Today, our Legal Director Ron Fein published a piece on Truthout, discussing Apple’s ongoing legal feud with the FBI about unlocking an iPhone that belonged to the San Bernardino terror suspects. According to Fein, Apple’s fight is shaping up to be one of the most prominent corporate personhood cases of the year–and its significance follows cases like 2010’s Citizens United ruling and 2014’s Hobby Lobby decision.

Expanding corporate personhood in this instance could lead us into far more perilous territory than Apple reveals, “but the legal issues go beyond the particular facts, or even broader concerns about public safety, privacy and encryption.” Apple based its argument off of several constitutional claims—mostly focusing on the First and Fifth Amendment—which Fein outlines in this piece, here, and here.

This week, the case experienced an unfortunate twist when the FBI announced  that it may have found a way to hack the iPhone without Apple’s help, and a judge was asked to postpone today’s hearing into mid-April. While some in the tech world view this as the FBI throwing in the towel on the legal case, that’s not entirely certain, according to Fein. No matter the ruling, “the case raises deep questions about how far we want to travel in granting more and more constitutional rights to corporations.”

What are those corporate constitutional rights claimed by Apple?

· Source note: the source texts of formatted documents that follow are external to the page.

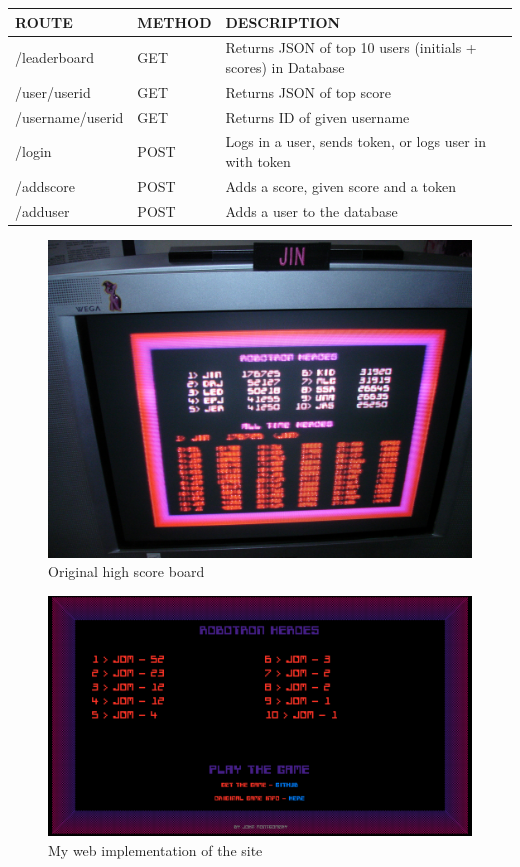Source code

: \begin{table}[!ht]
\begin{tabular}{|l|l|l|}
\hline
\rowcolor[HTML]{C0C0C0} 
ROUTE            & METHOD & DESCRIPTION                                                  \\ \hline
/leaderboard     & GET    & Returns JSON of top 10 users (initials + scores) in Database \\ \hline
/user/userid     & GET    & Returns JSON of top score                                    \\ \hline
/username/userid & GET    & Returns ID of given username                                 \\ \hline
/login           & POST   & Logs in a user, sends token, or logs user in with token      \\ \hline
/addscore        & POST   & Adds a score, given score and a token                        \\ \hline
/adduser         & POST   & Adds a user to the database                                  \\ \hline
\end{tabular}
\end{table}


\begin{figure}[H]
  \includegraphics[width=0.8\linewidth]{Figures/web1.jpg}
  \centering
  \caption{Original high score board}
  \label{fig:web1}
\end{figure}


\begin{figure}[H]
  \includegraphics[width=0.8\linewidth]{Figures/web2.png}
  \centering
  \caption{My web implementation of the site}
  \label{fig:web2}
\end{figure}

Here’s a look at claim number one:

Apple’s first constitutional claim is that the court order violates the company’s First Amendment right to freedom of speech. According to Apple, the order compels “speech” because complying would require the company to write software code (tweaks to the iOS operating system) that the company would rather not write.

And the second claim:

Apple’s second constitutional argument cites the Fifth Amendment, which says that no “person” can be “deprived of life, liberty, or property, without due process of law.” According to Apple, requiring technical assistance here would deprive it of “liberty.” So far, though, corporate personhood hasn’t swallowed the due process clause. Longstanding precedent — stemming from an insurance company’s attempt to challenge a consumer protection law making it harder for insurers to deny life insurance coverage — holds that due process protects “the liberty of natural, not artificial, persons.” Apple cites stirring Supreme Court language about “protection of the individual,” but that gives away the game. Apple isn’t an “individual,” and as an artificial legal entity, it doesn’t have the “unalienable rights” of “life, liberty and the pursuit of happiness.

And last (but not least):

The final (and most colorful) corporate personhood argument comes from an amicus brief by Lavabit, a software company that had its own run-in with the US government over encryption. Lavabit contends that a court order violates theThirteenth Amendment, which was passed to end slavery. Under Lavabit’s theory, the Thirteenth Amendment prohibits “forcing labor” on a corporation. But its argument is so broad that it could also apply to emergency cleanup orders under the federal Safe Drinking Water Act. Companies facing these orders, like a drilling company accused of contaminating Texas groundwater, sometimes resist these orders. Giving them a Thirteenth Amendment argument would only encourage recalcitrance.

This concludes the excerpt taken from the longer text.